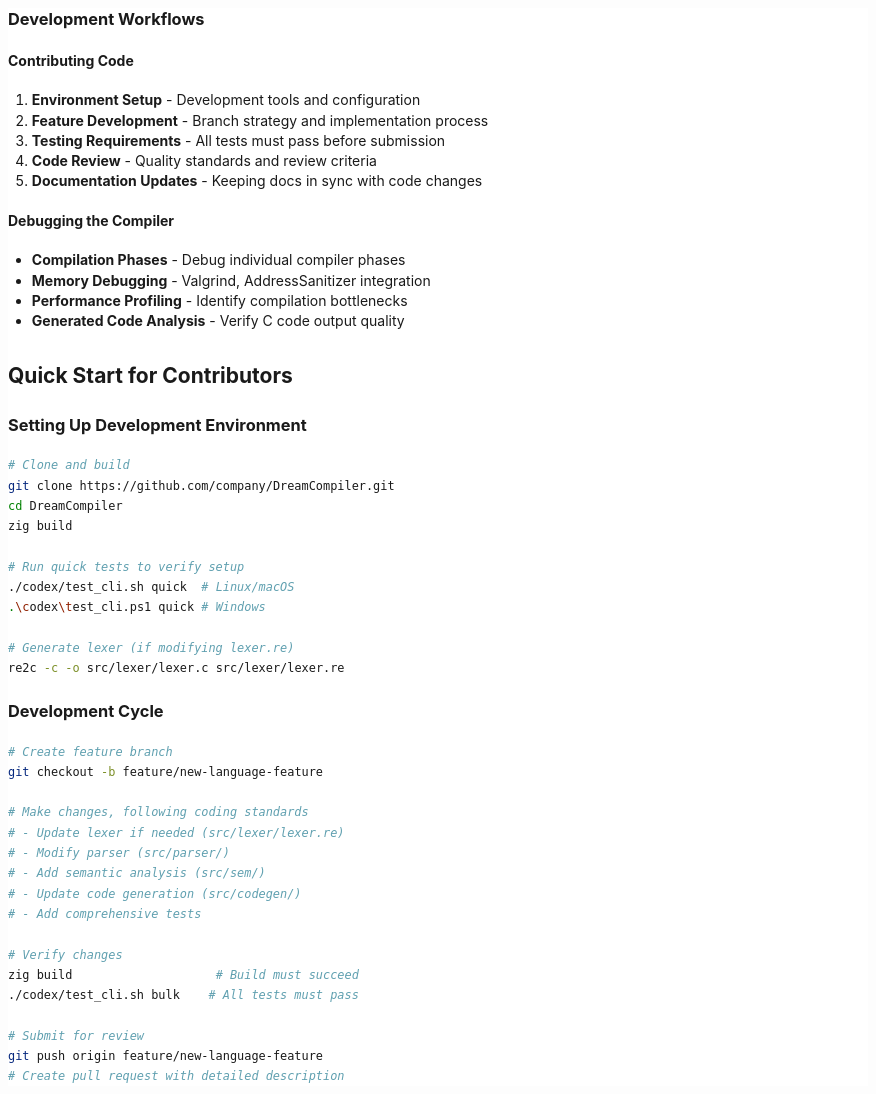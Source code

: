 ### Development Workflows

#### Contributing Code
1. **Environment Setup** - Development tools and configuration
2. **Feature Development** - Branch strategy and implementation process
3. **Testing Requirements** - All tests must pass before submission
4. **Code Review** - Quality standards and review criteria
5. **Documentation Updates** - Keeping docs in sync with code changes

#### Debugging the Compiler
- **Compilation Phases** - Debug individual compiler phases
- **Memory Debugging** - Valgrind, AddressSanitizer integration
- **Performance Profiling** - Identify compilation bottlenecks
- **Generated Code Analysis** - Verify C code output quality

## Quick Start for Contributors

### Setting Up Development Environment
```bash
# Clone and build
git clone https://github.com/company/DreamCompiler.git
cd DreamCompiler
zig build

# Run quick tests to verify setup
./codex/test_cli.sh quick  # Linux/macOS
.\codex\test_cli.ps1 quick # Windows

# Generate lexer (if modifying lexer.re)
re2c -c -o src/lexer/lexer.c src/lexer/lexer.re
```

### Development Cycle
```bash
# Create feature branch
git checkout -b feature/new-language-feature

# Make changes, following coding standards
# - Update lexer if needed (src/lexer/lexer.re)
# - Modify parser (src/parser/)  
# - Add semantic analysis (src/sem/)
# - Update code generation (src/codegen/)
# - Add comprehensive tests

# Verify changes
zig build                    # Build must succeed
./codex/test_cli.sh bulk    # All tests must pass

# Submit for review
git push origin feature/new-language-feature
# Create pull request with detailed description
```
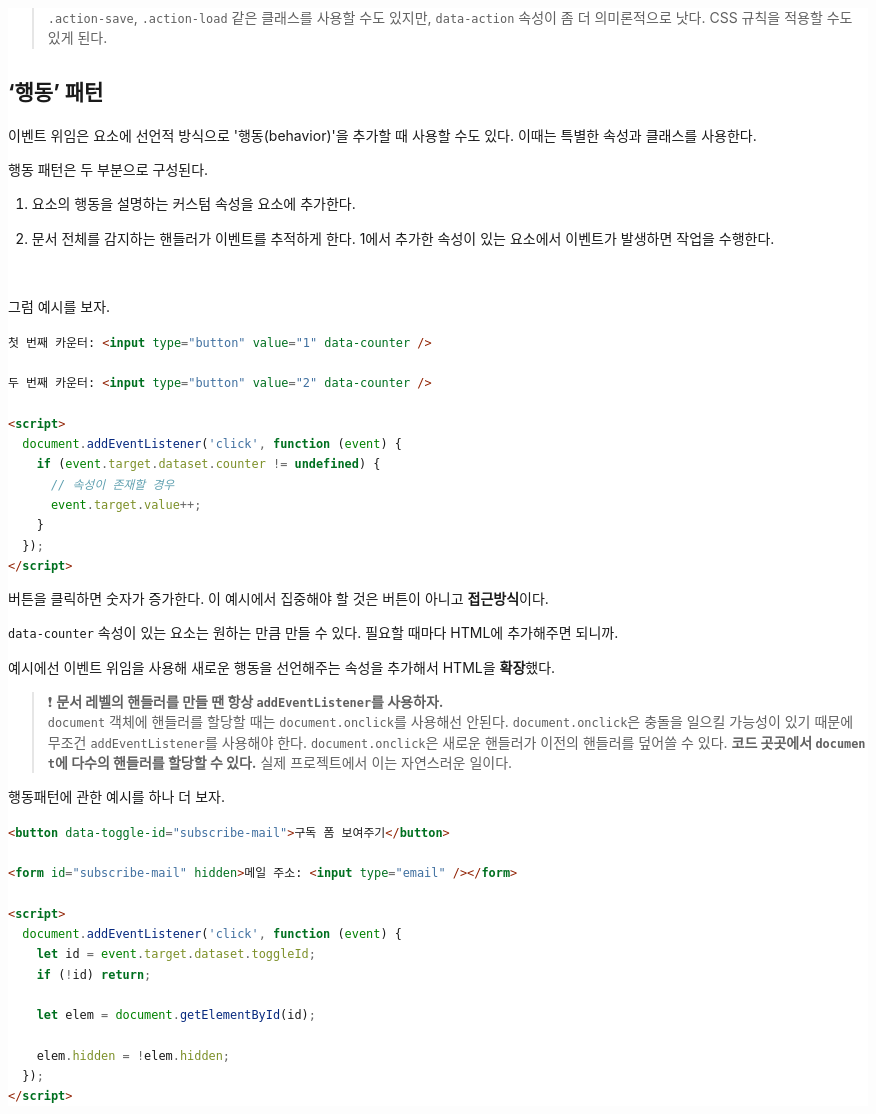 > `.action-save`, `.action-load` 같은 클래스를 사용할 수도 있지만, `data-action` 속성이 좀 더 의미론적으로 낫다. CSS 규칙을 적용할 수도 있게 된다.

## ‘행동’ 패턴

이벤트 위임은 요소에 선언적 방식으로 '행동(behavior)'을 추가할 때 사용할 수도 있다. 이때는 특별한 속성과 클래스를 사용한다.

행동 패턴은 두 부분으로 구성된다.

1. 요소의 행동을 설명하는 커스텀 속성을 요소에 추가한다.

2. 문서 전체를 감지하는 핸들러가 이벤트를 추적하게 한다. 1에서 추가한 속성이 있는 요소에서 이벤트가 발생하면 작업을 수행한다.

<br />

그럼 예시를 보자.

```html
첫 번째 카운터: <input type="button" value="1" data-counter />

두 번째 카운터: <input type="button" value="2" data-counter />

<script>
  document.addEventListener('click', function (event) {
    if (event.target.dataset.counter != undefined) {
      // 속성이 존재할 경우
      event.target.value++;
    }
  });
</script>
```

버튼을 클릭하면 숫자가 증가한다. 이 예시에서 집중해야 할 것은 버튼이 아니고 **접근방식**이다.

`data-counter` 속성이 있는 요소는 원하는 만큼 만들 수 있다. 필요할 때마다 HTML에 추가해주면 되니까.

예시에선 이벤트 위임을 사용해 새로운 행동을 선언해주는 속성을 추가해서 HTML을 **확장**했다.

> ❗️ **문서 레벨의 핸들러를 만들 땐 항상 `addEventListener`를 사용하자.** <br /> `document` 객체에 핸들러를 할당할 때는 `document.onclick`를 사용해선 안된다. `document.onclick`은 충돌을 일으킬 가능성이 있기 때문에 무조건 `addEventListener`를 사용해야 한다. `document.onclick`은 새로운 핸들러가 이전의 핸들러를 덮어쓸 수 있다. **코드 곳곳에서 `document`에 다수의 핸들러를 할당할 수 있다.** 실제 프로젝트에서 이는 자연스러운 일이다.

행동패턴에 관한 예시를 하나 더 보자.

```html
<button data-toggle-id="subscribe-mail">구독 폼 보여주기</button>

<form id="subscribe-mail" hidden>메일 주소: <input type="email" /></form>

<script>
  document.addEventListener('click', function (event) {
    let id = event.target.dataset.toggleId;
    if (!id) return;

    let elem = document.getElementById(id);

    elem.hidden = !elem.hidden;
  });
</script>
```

■ ■ ■ ■ ■ ■ ■

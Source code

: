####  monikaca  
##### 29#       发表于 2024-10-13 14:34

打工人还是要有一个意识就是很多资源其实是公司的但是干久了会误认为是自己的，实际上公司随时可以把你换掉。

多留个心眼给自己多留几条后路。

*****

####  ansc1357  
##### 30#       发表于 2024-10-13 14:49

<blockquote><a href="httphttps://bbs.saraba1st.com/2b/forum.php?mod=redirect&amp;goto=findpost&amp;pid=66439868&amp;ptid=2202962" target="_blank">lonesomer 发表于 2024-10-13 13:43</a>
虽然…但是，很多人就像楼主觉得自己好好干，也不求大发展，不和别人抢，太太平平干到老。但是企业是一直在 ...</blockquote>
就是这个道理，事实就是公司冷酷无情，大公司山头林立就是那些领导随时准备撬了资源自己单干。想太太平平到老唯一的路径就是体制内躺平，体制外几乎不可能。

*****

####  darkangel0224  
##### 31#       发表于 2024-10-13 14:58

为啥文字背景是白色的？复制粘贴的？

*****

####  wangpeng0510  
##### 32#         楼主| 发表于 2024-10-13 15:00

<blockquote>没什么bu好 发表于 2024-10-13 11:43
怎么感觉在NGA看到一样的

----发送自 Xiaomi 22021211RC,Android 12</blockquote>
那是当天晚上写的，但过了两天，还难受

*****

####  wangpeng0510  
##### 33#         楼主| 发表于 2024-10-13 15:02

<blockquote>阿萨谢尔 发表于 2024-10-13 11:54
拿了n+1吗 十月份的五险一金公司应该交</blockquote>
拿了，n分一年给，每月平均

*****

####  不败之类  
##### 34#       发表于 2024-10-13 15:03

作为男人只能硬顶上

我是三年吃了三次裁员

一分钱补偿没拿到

■ ■ ■ ■ ■ ■ ■

*EXERCISE GOAL:* Every line above holding the string "dataset" should be listed.

*TASK ANSWER:*
    if (event.target.dataset.counter != undefined) {
    let id = event.target.dataset.toggleId;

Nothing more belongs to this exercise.